第39回客員教授セミナー ドイツの大学院教育の現状と高等教育センターの新たな役割 マリアンヌ・メルクト氏 ハンブルク大学 10月4日(木) 午後4時〜6時 名古屋大学 文系総合館 7階オープンホール

■ 講演要旨

 現在のヨーロッパでは、1999年から始まったボローニャ・プロセスによって、域内の学生移動の拡大、国ごとでバラバラになっていた学位システムの標準化が図られている。もともとドイツの大学は教授と学生の擬似的な親子関係に基づく「徒弟制モデル」の伝統が強く、学問の自治やアカデミック・フリーダムを誇りとしてきた。ところが1970年代から起きた高等教育の大衆化によって、国立大学は財政難に苦しみ、特に自前の財源を確保しにくい人文科学分野の財政状況は逼迫している。学生の平均在学年数は延び、教員は十分な研究指導ができなくなっている。また、研究職以外を志す学生に対するオリエンテーションの必要性が大きくなっている。総じて言えば、「徒弟制」モデルはプロジェクトチームによって複数の教員の指導を受ける「ネットワークモデル」に移行しつつある。

 こうした状況を受けて、EUレベルではEURODOC(ヨーロッパにおける博士学位候補者および若手研究者のための協会)が、ドイツ国内では主要大学の高等教育センターが大学院生や若手研究者のための支援を行っている。具体的には、人文・社会科学分野の大学院生に対する支援、在学年限の短縮、研究方法論に関するワークショップ、学生による自主的な研究グループの形成、研究指導などに関する公開セミナーの開催などを行っている。

■ 開催案内

第39回客員教授セミナー

ドイツの大学院教育の現状と高等教育センターの新たな役割

マリアンヌ・メルクト氏(ハンブルク大学)
日時: 10月4日(木) 午後4時〜6時
場所: 名古屋大学 文系総合館7階オープンホール

講演概要

 ドイツの大学制度は大きな変革の波にさらされている。その理由はまず、1999年から始まったボローニャ・プロセスによって、ヨーロッパ高等教育圏の確立が目指され、知識圏および経済圏の再編成がすすめられているからである。加えて、1970年代にドイツの大学がマス化されて以来、今まさに改革へのプロセスが進められているからである。

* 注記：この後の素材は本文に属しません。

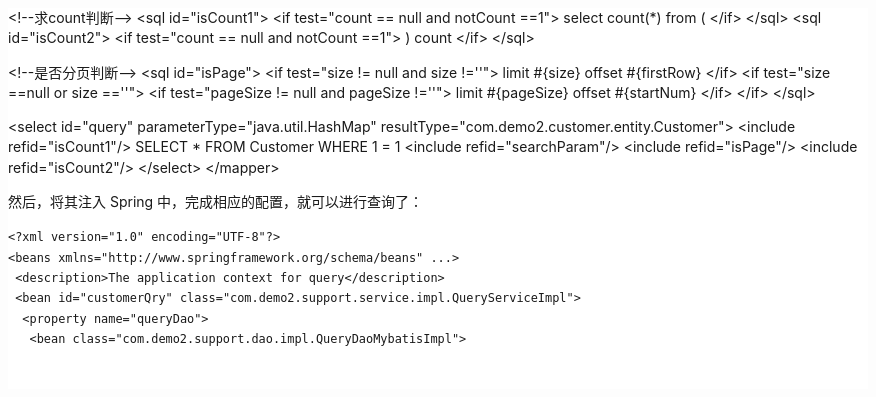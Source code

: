  <span class="hljs-comment">&lt;!--求count判断--&gt;</span>
 <span class="hljs-tag">&lt;<span class="hljs-name">sql</span> <span class="hljs-attr">id</span>=<span class="hljs-string">"isCount1"</span>&gt;</span>
  <span class="hljs-tag">&lt;<span class="hljs-name">if</span> <span class="hljs-attr">test</span>=<span class="hljs-string">"count == null  and notCount ==1"</span>&gt;</span>
   select count(*) from (
  <span class="hljs-tag">&lt;/<span class="hljs-name">if</span>&gt;</span>
 <span class="hljs-tag">&lt;/<span class="hljs-name">sql</span>&gt;</span>
 <span class="hljs-tag">&lt;<span class="hljs-name">sql</span> <span class="hljs-attr">id</span>=<span class="hljs-string">"isCount2"</span>&gt;</span>
  <span class="hljs-tag">&lt;<span class="hljs-name">if</span> <span class="hljs-attr">test</span>=<span class="hljs-string">"count == null  and notCount ==1"</span>&gt;</span>
   ) count
  <span class="hljs-tag">&lt;/<span class="hljs-name">if</span>&gt;</span>
 <span class="hljs-tag">&lt;/<span class="hljs-name">sql</span>&gt;</span> 
 
 <span class="hljs-comment">&lt;!--是否分页判断--&gt;</span>
 <span class="hljs-tag">&lt;<span class="hljs-name">sql</span> <span class="hljs-attr">id</span>=<span class="hljs-string">"isPage"</span>&gt;</span>
  <span class="hljs-tag">&lt;<span class="hljs-name">if</span> <span class="hljs-attr">test</span>=<span class="hljs-string">"size != null  and size !=''"</span>&gt;</span>
   limit #{size} offset #{firstRow} 
  <span class="hljs-tag">&lt;/<span class="hljs-name">if</span>&gt;</span>
  <span class="hljs-tag">&lt;<span class="hljs-name">if</span> <span class="hljs-attr">test</span>=<span class="hljs-string">"size ==null  or size ==''"</span>&gt;</span>
   <span class="hljs-tag">&lt;<span class="hljs-name">if</span> <span class="hljs-attr">test</span>=<span class="hljs-string">"pageSize != null  and pageSize !=''"</span>&gt;</span>
    limit #{pageSize} offset #{startNum} 
   <span class="hljs-tag">&lt;/<span class="hljs-name">if</span>&gt;</span>
  <span class="hljs-tag">&lt;/<span class="hljs-name">if</span>&gt;</span>
 <span class="hljs-tag">&lt;/<span class="hljs-name">sql</span>&gt;</span>
 
 <span class="hljs-tag">&lt;<span class="hljs-name">select</span> <span class="hljs-attr">id</span>=<span class="hljs-string">"query"</span> <span class="hljs-attr">parameterType</span>=<span class="hljs-string">"java.util.HashMap"</span> <span class="hljs-attr">resultType</span>=<span class="hljs-string">"com.demo2.customer.entity.Customer"</span>&gt;</span>
     <span class="hljs-tag">&lt;<span class="hljs-name">include</span> <span class="hljs-attr">refid</span>=<span class="hljs-string">"isCount1"</span>/&gt;</span> 
        SELECT * FROM Customer WHERE 1 = 1
    <span class="hljs-tag">&lt;<span class="hljs-name">include</span> <span class="hljs-attr">refid</span>=<span class="hljs-string">"searchParam"</span>/&gt;</span>
    <span class="hljs-tag">&lt;<span class="hljs-name">include</span> <span class="hljs-attr">refid</span>=<span class="hljs-string">"isPage"</span>/&gt;</span>
     <span class="hljs-tag">&lt;<span class="hljs-name">include</span> <span class="hljs-attr">refid</span>=<span class="hljs-string">"isCount2"</span>/&gt;</span>
 <span class="hljs-tag">&lt;/<span class="hljs-name">select</span>&gt;</span>
<span class="hljs-tag">&lt;/<span class="hljs-name">mapper</span>&gt;</span></span>
</code></pre>
<p data-nodeid="9717">然后，将其注入 Spring 中，完成相应的配置，就可以进行查询了：</p>
<pre class="lang-js" data-nodeid="9718"><code data-language="js">&lt;?xml version=<span class="hljs-string">"1.0"</span> encoding=<span class="hljs-string">"UTF-8"</span>?&gt;
<span class="xml"><span class="hljs-tag">&lt;<span class="hljs-name">beans</span> <span class="hljs-attr">xmlns</span>=<span class="hljs-string">"http://www.springframework.org/schema/beans"</span> <span class="hljs-attr">...</span>&gt;</span>
 <span class="hljs-tag">&lt;<span class="hljs-name">description</span>&gt;</span>The application context for query<span class="hljs-tag">&lt;/<span class="hljs-name">description</span>&gt;</span>
 <span class="hljs-tag">&lt;<span class="hljs-name">bean</span> <span class="hljs-attr">id</span>=<span class="hljs-string">"customerQry"</span> <span class="hljs-attr">class</span>=<span class="hljs-string">"com.demo2.support.service.impl.QueryServiceImpl"</span>&gt;</span>
  <span class="hljs-tag">&lt;<span class="hljs-name">property</span> <span class="hljs-attr">name</span>=<span class="hljs-string">"queryDao"</span>&gt;</span>
   <span class="hljs-tag">&lt;<span class="hljs-name">bean</span> <span class="hljs-attr">class</span>=<span class="hljs-string">"com.demo2.support.dao.impl.QueryDaoMybatisImpl"</span>&gt;</span>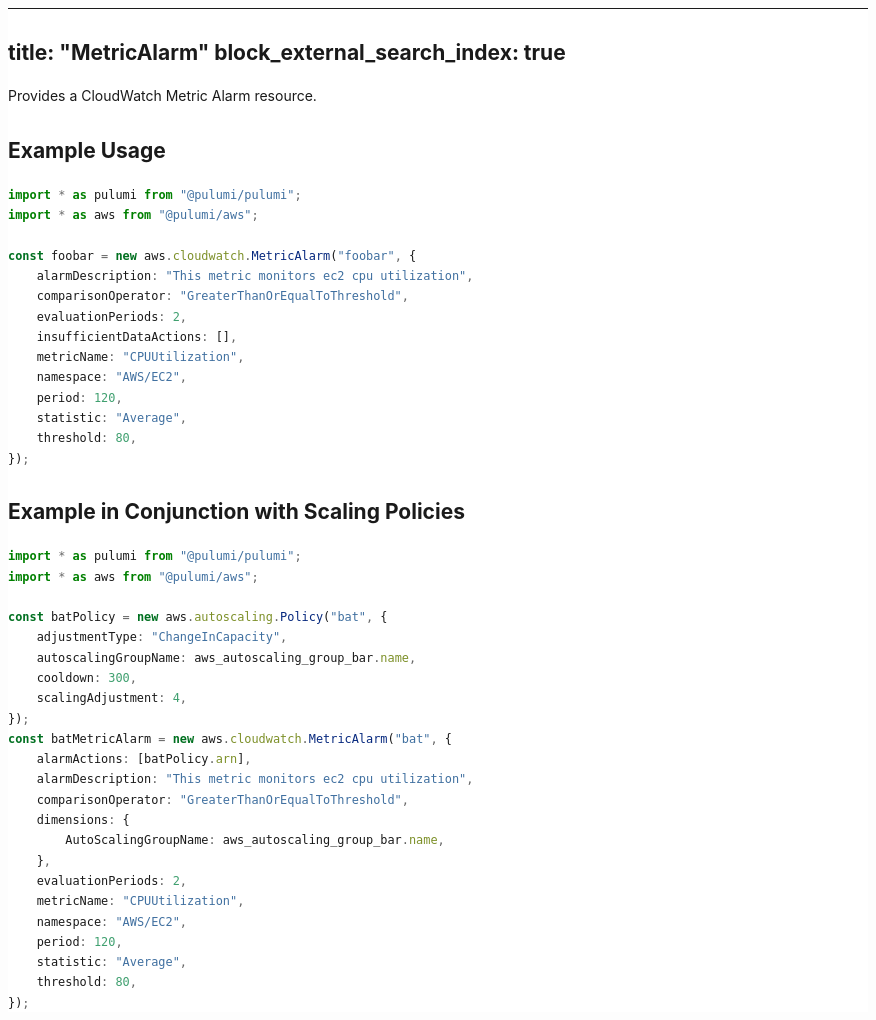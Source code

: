 
---
title: "MetricAlarm"
block_external_search_index: true
---

Provides a CloudWatch Metric Alarm resource.

## Example Usage

```typescript
import * as pulumi from "@pulumi/pulumi";
import * as aws from "@pulumi/aws";

const foobar = new aws.cloudwatch.MetricAlarm("foobar", {
    alarmDescription: "This metric monitors ec2 cpu utilization",
    comparisonOperator: "GreaterThanOrEqualToThreshold",
    evaluationPeriods: 2,
    insufficientDataActions: [],
    metricName: "CPUUtilization",
    namespace: "AWS/EC2",
    period: 120,
    statistic: "Average",
    threshold: 80,
});
```

## Example in Conjunction with Scaling Policies

```typescript
import * as pulumi from "@pulumi/pulumi";
import * as aws from "@pulumi/aws";

const batPolicy = new aws.autoscaling.Policy("bat", {
    adjustmentType: "ChangeInCapacity",
    autoscalingGroupName: aws_autoscaling_group_bar.name,
    cooldown: 300,
    scalingAdjustment: 4,
});
const batMetricAlarm = new aws.cloudwatch.MetricAlarm("bat", {
    alarmActions: [batPolicy.arn],
    alarmDescription: "This metric monitors ec2 cpu utilization",
    comparisonOperator: "GreaterThanOrEqualToThreshold",
    dimensions: {
        AutoScalingGroupName: aws_autoscaling_group_bar.name,
    },
    evaluationPeriods: 2,
    metricName: "CPUUtilization",
    namespace: "AWS/EC2",
    period: 120,
    statistic: "Average",
    threshold: 80,
});
```
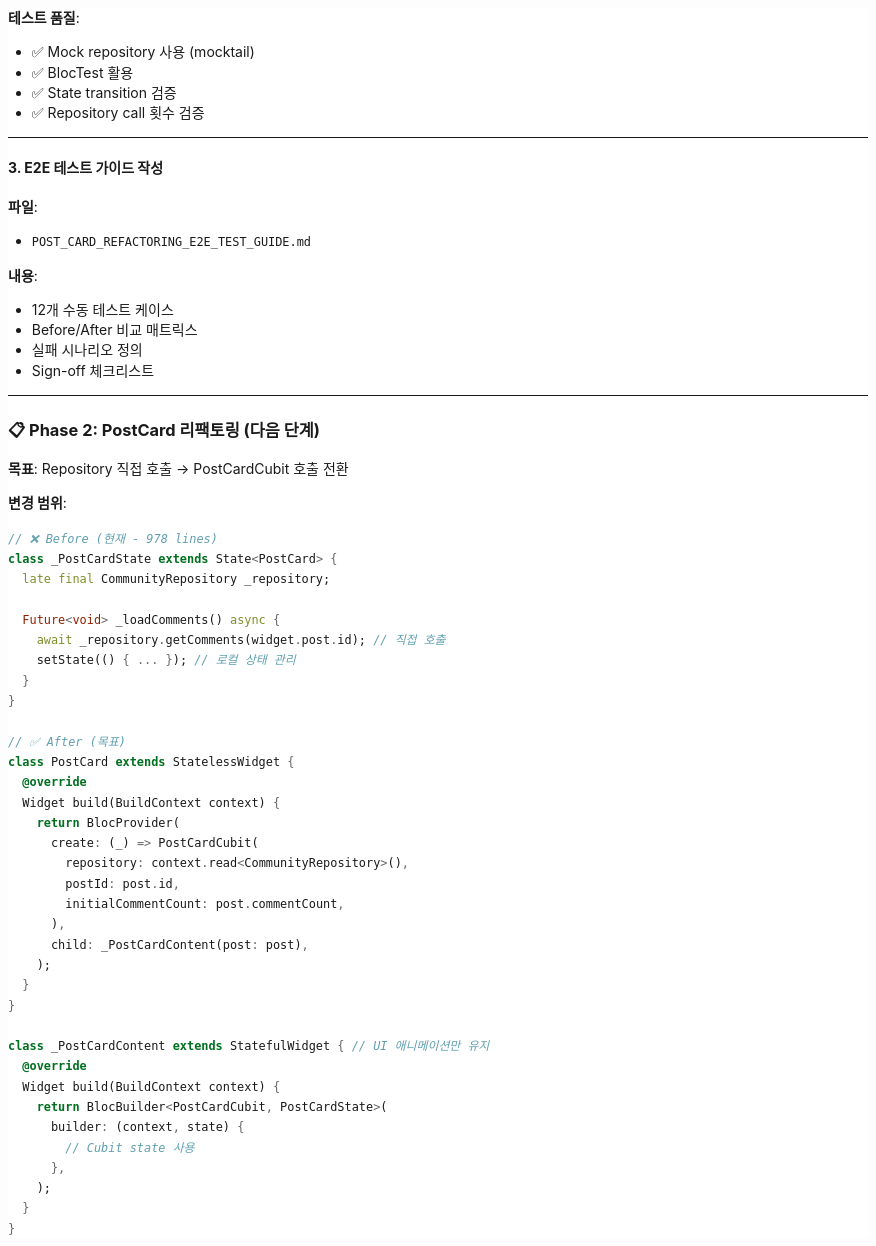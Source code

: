 **테스트 품질**:
- ✅ Mock repository 사용 (mocktail)
- ✅ BlocTest 활용
- ✅ State transition 검증
- ✅ Repository call 횟수 검증

---

#### 3. E2E 테스트 가이드 작성
**파일**:
- `POST_CARD_REFACTORING_E2E_TEST_GUIDE.md`

**내용**:
- 12개 수동 테스트 케이스
- Before/After 비교 매트릭스
- 실패 시나리오 정의
- Sign-off 체크리스트

---

### 📋 Phase 2: PostCard 리팩토링 (다음 단계)

**목표**: Repository 직접 호출 → PostCardCubit 호출 전환

**변경 범위**:
```dart
// ❌ Before (현재 - 978 lines)
class _PostCardState extends State<PostCard> {
  late final CommunityRepository _repository;
  
  Future<void> _loadComments() async {
    await _repository.getComments(widget.post.id); // 직접 호출
    setState(() { ... }); // 로컬 상태 관리
  }
}

// ✅ After (목표)
class PostCard extends StatelessWidget {
  @override
  Widget build(BuildContext context) {
    return BlocProvider(
      create: (_) => PostCardCubit(
        repository: context.read<CommunityRepository>(),
        postId: post.id,
        initialCommentCount: post.commentCount,
      ),
      child: _PostCardContent(post: post),
    );
  }
}

class _PostCardContent extends StatefulWidget { // UI 애니메이션만 유지
  @override
  Widget build(BuildContext context) {
    return BlocBuilder<PostCardCubit, PostCardState>(
      builder: (context, state) {
        // Cubit state 사용
      },
    );
  }
}
```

 これら二つのプロセスは大学院改革にも影響を及ぼしている。議論に際して二つのモデルに分けてみたい。ひとつは教授と学生との個別的指導に基づく徒弟制モデルであり、もう一つは多くの人間との学際的な研究を志向するネットワーク・モデルである。

 こうしたモデルの問題点と利点については大学院教育に関わる諸センターの新たな役割を紹介するなかで検討する。なかでも“best practice”の事例については、ドルトムント大学高等教育センターのプロジェクトを取り上げる予定である。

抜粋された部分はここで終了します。